[Local-chapters] Editable Servers
emacsen at gmail.com
Sat Mar 20 18:01:47 GMT 2010
We had a productive meeting today but one issue wasn't able to be
resolved, so we discussed bringing it up on the list.
The crux of the matter is the wording in the Chapter Agreement that says:
"The chapter may however operate a clone of the database for running
its own tile-server or any other service that makes use of the data
(and is not editing the data)."
The general consensus of the meeting was that this wording is to
ensure that there is a single unified dataset. I agree that having a
single dataset that's "OpenStreetMap" is a good thing.
The problem the wording imposes, though, is multifaceted, so I'm going
to break down the objections raised by the US group:
* Changeset-capable servers allow us to make updates to OSM
One of the things that makes the US somewhat lucky is that we've been
approached by government agencies who are genuinely interested in OSM.
They really want to make it easy to get their data in OSM.
To that end, we've been working on a variety of approaches to allow
that to happen, from improved shapefile conversion tools, to
discussions on ways to break up import reviews, to discussions of
fully automated mechanisms to create diffs between versions when
governments provide us new datasets.
With such a tool, when the municipality gives us a new dataset, we
could potentially create an changeset automatically, then push that
This provision would prohibit that, and that's bad for OSM.

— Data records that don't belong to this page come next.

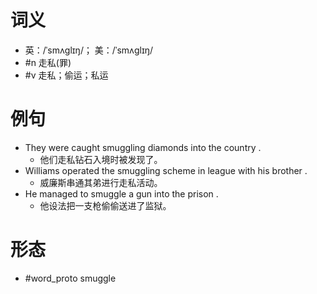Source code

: # 词义
- 英：/ˈsmʌɡlɪŋ/； 美：/ˈsmʌɡlɪŋ/
- #n 走私(罪)
- #v 走私；偷运；私运
# 例句
- They were caught smuggling diamonds into the country .
	- 他们走私钻石入境时被发现了。
- Williams operated the smuggling scheme in league with his brother .
	- 威廉斯串通其弟进行走私活动。
- He managed to smuggle a gun into the prison .
	- 他设法把一支枪偷偷送进了监狱。
# 形态
- #word_proto smuggle
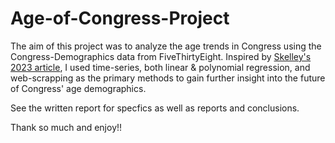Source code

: # Age-of-Congress-Project

The aim of this project was to analyze the age trends in Congress using the Congress-Demographics data from FiveThirtyEight. Inspired by [Skelley's 2023 article](https://fivethirtyeight.com/features/aging-congress-boomers/), I used time-series, both linear & polynomial regression, and web-scrapping as the primary methods to gain further insight into the future of Congress' age demographics. 

See the written report for specfics as well as reports and conclusions. 

Thank so much and enjoy!! 
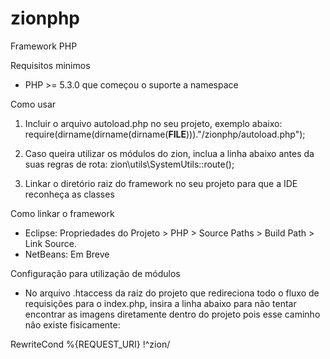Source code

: # zionphp
Framework PHP

Requisitos minimos
- PHP >= 5.3.0 que começou o suporte a namespace

 Como usar
 1) Incluir o arquivo autoload.php no seu projeto, exemplo abaixo: 
 require(dirname(dirname(dirname(__FILE__)))."/zionphp/autoload.php");
 
 2) Caso queira utilizar os módulos do zion, inclua a linha abaixo antes da suas regras de rota:
 zion\utils\SystemUtils::route();
 
 3) Linkar o diretório raiz do framework no seu projeto para que a IDE reconheça as classes
 
 Como linkar o framework
 - Eclipse: Propriedades do Projeto > PHP > Source Paths > Build Path > Link Source.
 - NetBeans: Em Breve
 
 Configuração para utilização de módulos
  - No arquivo .htaccess da raiz do projeto que redireciona todo o fluxo de requisições para o index.php, 
  insira a linha abaixo para não tentar encontrar as imagens diretamente dentro do projeto pois esse caminho 
  não existe fisicamente:
  
  RewriteCond %{REQUEST_URI} !^zion/
	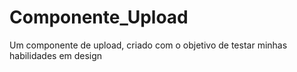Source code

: # Componente_Upload
 Um componente de upload, criado com o objetivo de testar minhas habilidades em design
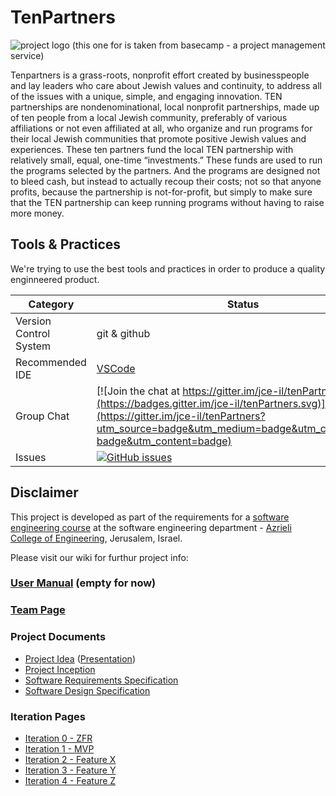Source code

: # TenPartners

![project logo (this one for is taken from basecamp - a project management service)](https://i.imgur.com/PzFVuya.png)


Tenpartners is a grass-roots, nonprofit effort created by businesspeople and lay leaders who care about Jewish values and continuity, to address all of the issues with a unique, simple, and engaging innovation. TEN partnerships are nondenominational, local nonprofit partnerships, made up of ten people from a local Jewish community, preferably of various affiliations or not even affiliated at all, who organize and run programs for their local Jewish communities that promote positive Jewish values and experiences. These ten partners fund the local TEN partnership with relatively small, equal, one-time “investments.” These funds are used to run the programs selected by the partners. And the programs are designed not to bleed cash, but instead to actually recoup their costs; not so that anyone profits, because the partnership is not-for-profit, but simply to make sure that the TEN partnership can keep running programs without having to raise more money.


## Tools & Practices
We're trying to use the best tools and practices in order to produce a quality enginneered product.

|Category|Status|
|---|---|
| Version Control System| git & github |
| Recommended IDE | [VSCode](https://code.visualstudio.com) |
| Group Chat | [![Join the chat at https://gitter.im/jce-il/tenPartners](https://badges.gitter.im/jce-il/tenPartners.svg)](https://gitter.im/jce-il/tenPartners?utm_source=badge&utm_medium=badge&utm_campaign=pr-badge&utm_content=badge) |
| Issues | [![GitHub issues](https://img.shields.io/github/issues/ayeletda/TenPartners.svg?style=flat)](https://github.com/ayeletda/TenPartners/issues) |

## Disclaimer
This project is developed as part of the requirements for a [software engineering course](https://github.com/jce-il/se-class/wiki) at the software engineering department - [Azrieli College of Engineering](http://www.jce.ac.il/), Jerusalem, Israel.

Please visit our wiki for furthur project info: 

### [User Manual](../../wiki/user-manual) (empty for now)

### [Team Page](../../wiki/team)

### Project Documents
- [Project Idea](docs/idea.pdf) ([Presentation](docs/idea-slides.pdf))
- [Project Inception](../../wiki/inception)
- [Software Requirements Specification](../../wiki/srs)
- [Software Design Specification](../../wiki/sds)

### Iteration Pages
- [Iteration 0 - ZFR](../../wiki/iter0-zfr)
- [Iteration 1 - MVP]()
- [Iteration 2 - Feature X]()
- [Iteration 3 - Feature Y]()
- [Iteration 4 - Feature Z]()



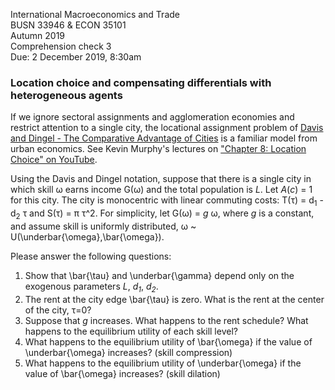 International Macroeconomics and Trade\
BUSN 33946 & ECON 35101\
Autumn 2019\
Comprehension check 3\
Due: 2 December 2019, 8:30am

### Location choice and compensating differentials with heterogeneous agents

If we ignore sectoral assignments and agglomeration economies and restrict attention to a single city, the locational assignment problem of [Davis and Dingel - The Comparative Advantage of Cities](https://faculty.chicagobooth.edu/jonathan.dingel/research/DavisDingel-TheComparativeAdvantageofCities.pdf) is a familiar model from urban economics.
See Kevin Murphy's lectures on ["Chapter 8: Location Choice" on YouTube](https://www.youtube.com/playlist?list=PLp2AOdiHSxGeV8AwAwm7nye_2QsQHiC6D).

Using the Davis and Dingel notation, suppose that there is a single city in which skill &omega; earns income G(&omega;) and the total population is *L*.
Let *A*(*c*) = 1 for this city.
The city is monocentric with linear commuting costs:
T(&tau;) = d<sub>1</sub> - d<sub>2</sub> &tau; and S(&tau;) = &pi; &tau;^2.
For simplicity, let G(&omega;) = *g* &omega;, where *g* is a constant, and assume skill is uniformly distributed,
&omega; ~ U(\underbar{\omega},\bar{\omega}).

Please answer the following questions:
1. Show that \bar{\tau} and \underbar{\gamma} depend only on the exogenous parameters *L*, *d<sub>1</sub>*, *d<sub>2</sub>*.
2. The rent at the city edge \bar{\tau} is zero. What is the rent at the center of the city, &tau;=0?
3. Suppose that *g* increases. What happens to the rent schedule? What happens to the equilibrium utility of each skill level?
4. What happens to the equilibrium utility of \bar{\omega} if the value of \underbar{\omega} increases? (skill compression)
5. What happens to the equilibrium utility of \underbar{\omega} if the value of \bar{\omega} increases? (skill dilation)
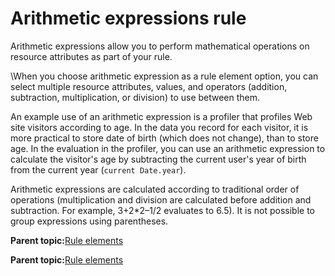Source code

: # Arithmetic expressions rule 

Arithmetic expressions allow you to perform mathematical operations on resource attributes as part of your rule.

\\When you choose arithmetic expression as a rule element option, you can select multiple resource attributes, values, and operators \(addition, subtraction, multiplication, or division\) to use between them.

An example use of an arithmetic expression is a profiler that profiles Web site visitors according to age. In the data you record for each visitor, it is more practical to store date of birth \(which does not change\), than to store age. In the evaluation in the profiler, you can use an arithmetic expression to calculate the visitor's age by subtracting the current user's year of birth from the current year \(`current Date.year`\).

Arithmetic expressions are calculated according to traditional order of operations \(multiplication and division are calculated before addition and subtraction. For example, 3+2\*2–1/2 evaluates to 6.5\). It is not possible to group expressions using parentheses.

**Parent topic:**[Rule elements ](../pzn/pzn_rule_elements.md)

**Parent topic:**[Rule elements ](../pzn/pzn_rule_elements.md)

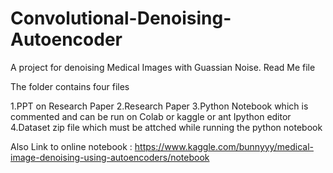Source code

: # Convolutional-Denoising-Autoencoder
A project for denoising Medical Images with Guassian Noise.
Read Me file

The folder contains four files

1.PPT on Research Paper
2.Research Paper
3.Python Notebook which is commented and can be run on Colab or kaggle or ant Ipython editor
4.Dataset zip file which must be attched while running the python notebook

Also Link to online notebook : https://www.kaggle.com/bunnyyy/medical-image-denoising-using-autoencoders/notebook
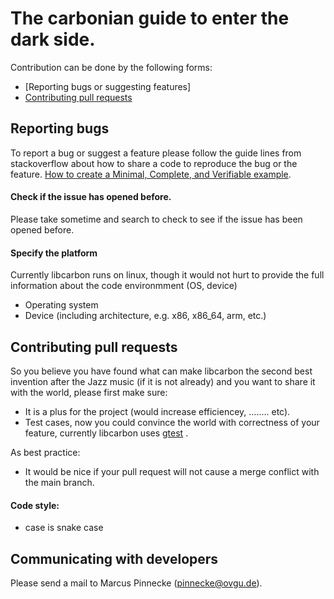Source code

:  # The carbonian guide to enter the dark side. 

Contribution can be done by the following forms:

* [Reporting bugs or suggesting features]
* [Contributing pull requests](#contributing-pull-requests)

## Reporting bugs

To report a bug or suggest a feature please follow the guide lines from stackoverflow about how to share a code 
to reproduce the bug or the feature.
[How to create a Minimal, Complete, and Verifiable example](https://stackoverflow.com/help/mcve).

#### Check if the issue has opened before.

Please take sometime and search to check to see if the issue has been opened before.

#### Specify the platform

Currently libcarbon runs on linux, though it would not hurt to provide the full information
about the code environmment (OS, device)

* Operating system
* Device (including architecture, e.g. x86, x86_64, arm, etc.)


## Contributing pull requests

So you believe you have found what can make libcarbon the second best invention after the Jazz music (if it is not already)
and you want to share it with the world, please first make sure:
* It is a plus for the project (would increase efficiencey, ........ etc).
* Test cases, now you could convince the world with correctness of your feature,
currently libcarbon uses [gtest](https://github.com/google/googletest/blob/master/googletest/docs/primer.md)
.

As best practice:
* It would be nice if your pull request will not cause a merge conflict with the main branch.

#### Code style:

* case is snake case

## Communicating with developers

Please send a mail to Marcus Pinnecke (pinnecke@ovgu.de).
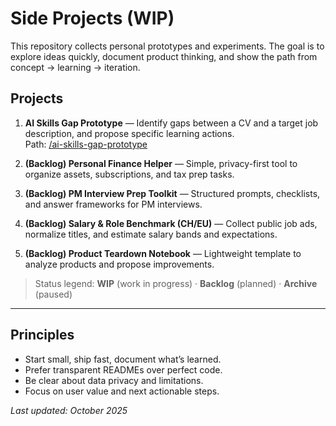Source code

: # Side Projects (WIP)

This repository collects personal prototypes and experiments. The goal is to explore ideas quickly, document product thinking, and show the path from concept → learning → iteration.

## Projects

1. **AI Skills Gap Prototype** — Identify gaps between a CV and a target job description, and propose specific learning actions.  
   Path: [/ai-skills-gap-prototype](./ai-skills-gap-prototype)

2. **(Backlog) Personal Finance Helper** — Simple, privacy-first tool to organize assets, subscriptions, and tax prep tasks.

3. **(Backlog) PM Interview Prep Toolkit** — Structured prompts, checklists, and answer frameworks for PM interviews.

4. **(Backlog) Salary & Role Benchmark (CH/EU)** — Collect public job ads, normalize titles, and estimate salary bands and expectations.

5. **(Backlog) Product Teardown Notebook** — Lightweight template to analyze products and propose improvements.

> Status legend: **WIP** (work in progress) · **Backlog** (planned) · **Archive** (paused)

---

## Principles

- Start small, ship fast, document what’s learned.
- Prefer transparent READMEs over perfect code.
- Be clear about data privacy and limitations.
- Focus on user value and next actionable steps.

_Last updated: October 2025_
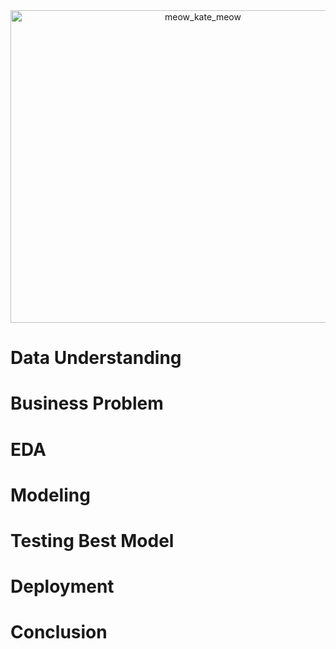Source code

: <div style="text-align: center;" style="border: 2px solid black;">
    <img src="images/main.png" alt="meow_kate_meow" width="600" height="500">
</div>


# Data Understanding
# Business Problem
# EDA
# Modeling
# Testing Best Model
# Deployment
# Conclusion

* Editable servers open doors
One of the other potential avenues of work in the US is the desire by
some groups (including governments) to run their own crowdsourced
dataset. They can't use OSM itself because they often want to provide
the data under a different license- either public domain or something
Of course they can do this themselves. The town of Springfield could
stand up their own custom instance of OSM and then provide editing. Of
course it would be "closed loop", but if the data were public domain,
we could feel legally free to slurp it into OSM. But for that, again,
we need something that can generate changesets and push them upstream.
* Architectures Change
OSM evolves. With each iteration of the API, the system becomes more
complete and more capable. And there's been a general abstraction in
the API. The API does not map directly to the underlying data store.
This is a very good thing, as it allows changes in the implementation
without effecting the API. We may find that in time a new architecture
could be created which would allow multiple clusters to coexist where
all of them are writable and all of them share the same unified data
set. This chapter agreement would cut that option off for local
* Additional License-like requirements
If you read the chapter agreement as it pertains to the data, it, in
effect, creates a new license. Let me explain it more: If I'm an
independent third party, I can fork OSM at any time so long as I abide
by the terms of the license. I could take a planet.osm, load it up on
my own server, begin offering an editor, and go to town. This chapter
requirement explicitly says that a local chapter is prohibited from
running a server that has the capacity to create changsets (ie to
edit). That's acting as a de-facto new license requirement. Not only
do I think this is a very bad idea, but it's prohibited from the
license in section 8e to bound the licensee by any additional terms
other than those explicitly specified in the license.
* Exiting mechanisms exist to handle this situation
Since we can all agree that the data itself is protected by the
license, what's controlled by the Foundation is the term (and possibly
trademark) "OpenStreetMap". I'm free to take a fork and call it
"Serge's Map" but I can't call it OpenStreetMap without permission
from the Foundation, which is the exact reason for Chapters.
Since that's established, if any Chapter should fork the dataset, the
existing rules for handling disputes between the Chapter and the
Foundation would be in place to prevent the Chapter from continuing
this activity. The Chapter which did this would be disbanded, and then
they'd not be allowed to call it OpenStreetMap anymore.
To summarize: I think we want to have a unified dataset, but that
restricting servers capable of making changesets isn't the way.